**Directions for this task**
Could the data below be copied exactly, minus the pictures?

··· Input data ···

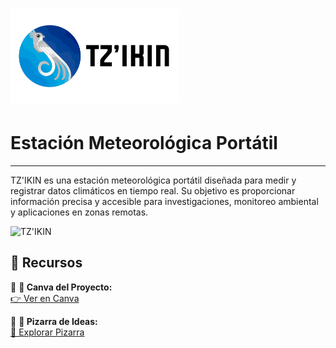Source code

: # <img src="TZ'IKIN - Banner.png" alt="TZ'IKIN Logo" width="270"> 
# Estación Meteorológica Portátil

---
TZ'IKIN es una estación meteorológica portátil diseñada para medir y registrar datos climáticos en tiempo real. Su objetivo es proporcionar información precisa y accesible para investigaciones, monitoreo ambiental y aplicaciones en zonas remotas.  

![TZ'IKIN](https://www.canva.com/design/DAGeD6Kh7JA/Viy3aJr3xcU9ErNxvHPG0A/view?embed)  

## 🔗 Recursos  

🔹 **🎨 Canva del Proyecto:**  
[👉 Ver en Canva](https://www.canva.com/design/DAGeD6Kh7JA/Viy3aJr3xcU9ErNxvHPG0A/edit)  

🔹 **🧠 Pizarra de Ideas:**  
[📝 Explorar Pizarra](https://www.canva.com/design/DAGhdl8T9aY/3HPJZhcbkPQlukG-oo5JQg/edit)  
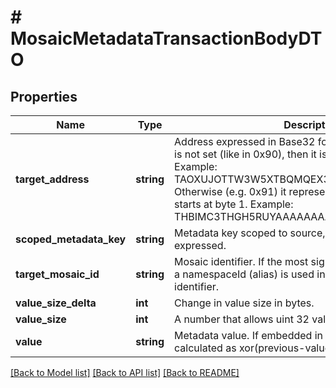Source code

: # # MosaicMetadataTransactionBodyDTO

## Properties

Name | Type | Description | Notes
------------ | ------------- | ------------- | -------------
**target_address** | **string** | Address expressed in Base32 format. If the bit 0 of byte 0 is not set (like in 0x90), then it is a regular address. Example: TAOXUJOTTW3W5XTBQMQEX3SQNA6MCUVGXLXR3TA.  Otherwise (e.g. 0x91) it represents a namespace id which starts at byte 1. Example: THBIMC3THGH5RUYAAAAAAAAAAAAAAAAAAAAAAAA |
**scoped_metadata_key** | **string** | Metadata key scoped to source, target and type expressed. |
**target_mosaic_id** | **string** | Mosaic identifier. If the most significant bit of byte 0 is set, a namespaceId (alias) is used instead of the real mosaic identifier. |
**value_size_delta** | **int** | Change in value size in bytes. |
**value_size** | **int** | A number that allows uint 32 values. |
**value** | **string** | Metadata value. If embedded in a transaction, this is calculated as xor(previous-value, value). |

[[Back to Model list]](../../README.md#models) [[Back to API list]](../../README.md#endpoints) [[Back to README]](../../README.md)
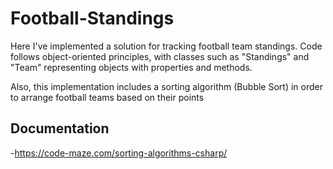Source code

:# Football-Standings

  Here I've implemented a solution for tracking football team standings. Code follows object-oriented principles, with classes such as "Standings" and "Team" representing objects with properties and methods.

  Also, this implementation includes a sorting algorithm (Bubble Sort) in order to arrange football teams based on their points

  ## Documentation
  -https://code-maze.com/sorting-algorithms-csharp/

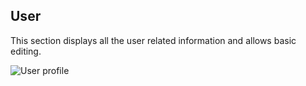 ## User

This section displays all the user related information and allows basic editing.

<img class="pure-img" src="{{relativeRootPath}}/images/en/c04_user_profile.png" alt="User profile">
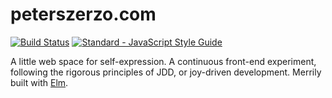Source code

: # peterszerzo.com

[![Build Status](https://travis-ci.org/peterszerzo/peterszerzo.com.svg?branch=master)](https://travis-ci.org/peterszerzo/albatross)
[![Standard - JavaScript Style Guide](https://img.shields.io/badge/code%20style-standard-brightgreen.svg)](http://standardjs.com/)

A little web space for self-expression. A continuous front-end experiment, following the rigorous principles of JDD, or joy-driven development. Merrily built with [Elm](http://elm-lang.org/).
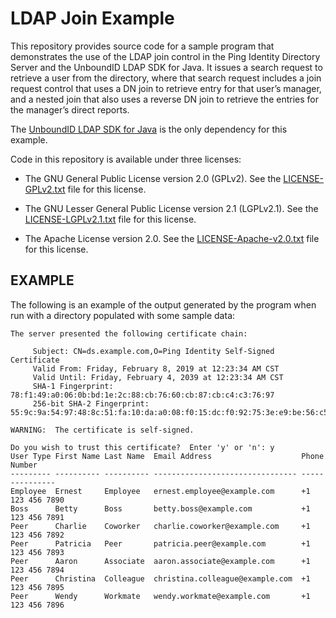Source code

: # LDAP Join Example

This repository provides source code for a sample program that demonstrates the
use of the LDAP join control in the Ping Identity Directory Server and the
UnboundID LDAP SDK for Java. It issues a search request to retrieve a user from
the directory, where that search request includes a join request control that
uses a DN join to retrieve entry for that user’s manager, and a nested join
that also uses a reverse DN join to retrieve the entries for the manager’s
direct reports.

The [UnboundID LDAP SDK for Java](https://github.com/pingidentity/ldapsdk) is
the only dependency for this example.

Code in this repository is available under three licenses:

* The GNU General Public License version 2.0 (GPLv2).  See the
  [LICENSE-GPLv2.txt](LICENSE-GPLv2.txt) file for this license.

* The GNU Lesser General Public License version 2.1 (LGPLv2.1).  See the
  [LICENSE-LGPLv2.1.txt](LICENSE-LGPLv2.1.txt) file for this license.

* The Apache License version 2.0.  See the
  [LICENSE-Apache-v2.0.txt](LICENSE-Apache-v2.0.txt) file for this license.

## EXAMPLE

The following is an example of the output generated by the program when run
with a directory populated with some sample data:

    The server presented the following certificate chain:

         Subject: CN=ds.example.com,O=Ping Identity Self-Signed Certificate
         Valid From: Friday, February 8, 2019 at 12:23:34 AM CST
         Valid Until: Friday, February 4, 2039 at 12:23:34 AM CST
         SHA-1 Fingerprint: 78:f1:49:a0:06:0b:bd:1e:2c:88:cb:76:60:cb:87:cb:c4:c3:76:97
         256-bit SHA-2 Fingerprint: 55:9c:9a:54:97:48:8c:51:fa:10:da:a0:08:f0:15:dc:f0:92:75:3e:e9:be:56:c5:5c:5c:ec:d5:d4:85:15:a2

    WARNING:  The certificate is self-signed.

    Do you wish to trust this certificate?  Enter 'y' or 'n': y
    User Type First Name Last Name  Email Address                    Phone Number
    --------- ---------- ---------- -------------------------------- ---------------
    Employee  Ernest     Employee   ernest.employee@example.com      +1 123 456 7890
    Boss      Betty      Boss       betty.boss@example.com           +1 123 456 7891
    Peer      Charlie    Coworker   charlie.coworker@example.com     +1 123 456 7892
    Peer      Patricia   Peer       patricia.peer@example.com        +1 123 456 7893
    Peer      Aaron      Associate  aaron.associate@example.com      +1 123 456 7894
    Peer      Christina  Colleague  christina.colleague@example.com  +1 123 456 7895
    Peer      Wendy      Workmate   wendy.workmate@example.com       +1 123 456 7896
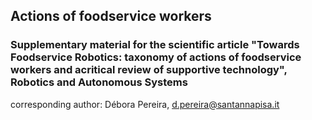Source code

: ## Actions of foodservice workers

### Supplementary material for the scientific article "Towards Foodservice Robotics: taxonomy of actions of foodservice workers and acritical review of supportive technology", Robotics and Autonomous Systems 

corresponding author: Débora Pereira, d.pereira@santannapisa.it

···

**Response box**
Source code

: # <img src="TZ'IKIN - Banner.png" alt="TZ'IKIN Logo" width="270"> 
# Estación Meteorológica Portátil

---
TZ'IKIN es una estación meteorológica portátil diseñada para medir y registrar datos climáticos en tiempo real. Su objetivo es proporcionar información precisa y accesible para investigaciones, monitoreo ambiental y aplicaciones en zonas remotas.  

![TZ'IKIN](https://www.canva.com/design/DAGeD6Kh7JA/Viy3aJr3xcU9ErNxvHPG0A/view?embed)  

## 🔗 Recursos  

🔹 **🎨 Canva del Proyecto:**  
[👉 Ver en Canva](https://www.canva.com/design/DAGeD6Kh7JA/Viy3aJr3xcU9ErNxvHPG0A/edit)  

🔹 **🧠 Pizarra de Ideas:**  
[📝 Explorar Pizarra](https://www.canva.com/design/DAGhdl8T9aY/3HPJZhcbkPQlukG-oo5JQg/edit)  
Source code

: # # MosaicMetadataTransactionBodyDTO

## Properties

Name | Type | Description | Notes
------------ | ------------- | ------------- | -------------
**target_address** | **string** | Address expressed in Base32 format. If the bit 0 of byte 0 is not set (like in 0x90), then it is a regular address. Example: TAOXUJOTTW3W5XTBQMQEX3SQNA6MCUVGXLXR3TA.  Otherwise (e.g. 0x91) it represents a namespace id which starts at byte 1. Example: THBIMC3THGH5RUYAAAAAAAAAAAAAAAAAAAAAAAA |
**scoped_metadata_key** | **string** | Metadata key scoped to source, target and type expressed. |
**target_mosaic_id** | **string** | Mosaic identifier. If the most significant bit of byte 0 is set, a namespaceId (alias) is used instead of the real mosaic identifier. |
**value_size_delta** | **int** | Change in value size in bytes. |
**value_size** | **int** | A number that allows uint 32 values. |
**value** | **string** | Metadata value. If embedded in a transaction, this is calculated as xor(previous-value, value). |

[[Back to Model list]](../../README.md#models) [[Back to API list]](../../README.md#endpoints) [[Back to README]](../../README.md)
Source code

:# Football-Standings

  Here I've implemented a solution for tracking football team standings. Code follows object-oriented principles, with classes such as "Standings" and "Team" representing objects with properties and methods.

  Also, this implementation includes a sorting algorithm (Bubble Sort) in order to arrange football teams based on their points

  ## Documentation
  -https://code-maze.com/sorting-algorithms-csharp/

 ## User

This section displays all the user related information and allows basic editing.

<img class="pure-img" src="{{relativeRootPath}}/images/en/c04_user_profile.png" alt="User profile">
Source code

: # peterszerzo.com

[![Build Status](https://travis-ci.org/peterszerzo/peterszerzo.com.svg?branch=master)](https://travis-ci.org/peterszerzo/albatross)
[![Standard - JavaScript Style Guide](https://img.shields.io/badge/code%20style-standard-brightgreen.svg)](http://standardjs.com/)

A little web space for self-expression. A continuous front-end experiment, following the rigorous principles of JDD, or joy-driven development. Merrily built with [Elm](http://elm-lang.org/).
Source code

: # LDAP Join Example

This repository provides source code for a sample program that demonstrates the
use of the LDAP join control in the Ping Identity Directory Server and the
UnboundID LDAP SDK for Java. It issues a search request to retrieve a user from
the directory, where that search request includes a join request control that
uses a DN join to retrieve entry for that user’s manager, and a nested join
that also uses a reverse DN join to retrieve the entries for the manager’s
direct reports.

The [UnboundID LDAP SDK for Java](https://github.com/pingidentity/ldapsdk) is
the only dependency for this example.

Code in this repository is available under three licenses:

* The GNU General Public License version 2.0 (GPLv2).  See the
  [LICENSE-GPLv2.txt](LICENSE-GPLv2.txt) file for this license.

* The GNU Lesser General Public License version 2.1 (LGPLv2.1).  See the
  [LICENSE-LGPLv2.1.txt](LICENSE-LGPLv2.1.txt) file for this license.

* The Apache License version 2.0.  See the
  [LICENSE-Apache-v2.0.txt](LICENSE-Apache-v2.0.txt) file for this license.

## EXAMPLE

The following is an example of the output generated by the program when run
with a directory populated with some sample data:

    The server presented the following certificate chain:

         Subject: CN=ds.example.com,O=Ping Identity Self-Signed Certificate
         Valid From: Friday, February 8, 2019 at 12:23:34 AM CST
         Valid Until: Friday, February 4, 2039 at 12:23:34 AM CST
         SHA-1 Fingerprint: 78:f1:49:a0:06:0b:bd:1e:2c:88:cb:76:60:cb:87:cb:c4:c3:76:97
         256-bit SHA-2 Fingerprint: 55:9c:9a:54:97:48:8c:51:fa:10:da:a0:08:f0:15:dc:f0:92:75:3e:e9:be:56:c5:5c:5c:ec:d5:d4:85:15:a2

    WARNING:  The certificate is self-signed.

    Do you wish to trust this certificate?  Enter 'y' or 'n': y
    User Type First Name Last Name  Email Address                    Phone Number
    --------- ---------- ---------- -------------------------------- ---------------
    Employee  Ernest     Employee   ernest.employee@example.com      +1 123 456 7890
    Boss      Betty      Boss       betty.boss@example.com           +1 123 456 7891
    Peer      Charlie    Coworker   charlie.coworker@example.com     +1 123 456 7892
    Peer      Patricia   Peer       patricia.peer@example.com        +1 123 456 7893
    Peer      Aaron      Associate  aaron.associate@example.com      +1 123 456 7894
    Peer      Christina  Colleague  christina.colleague@example.com  +1 123 456 7895
    Peer      Wendy      Workmate   wendy.workmate@example.com       +1 123 456 7896
Source code

: ## Actions of foodservice workers

### Supplementary material for the scientific article "Towards Foodservice Robotics: taxonomy of actions of foodservice workers and acritical review of supportive technology", Robotics and Autonomous Systems 

corresponding author: Débora Pereira, d.pereira@santannapisa.it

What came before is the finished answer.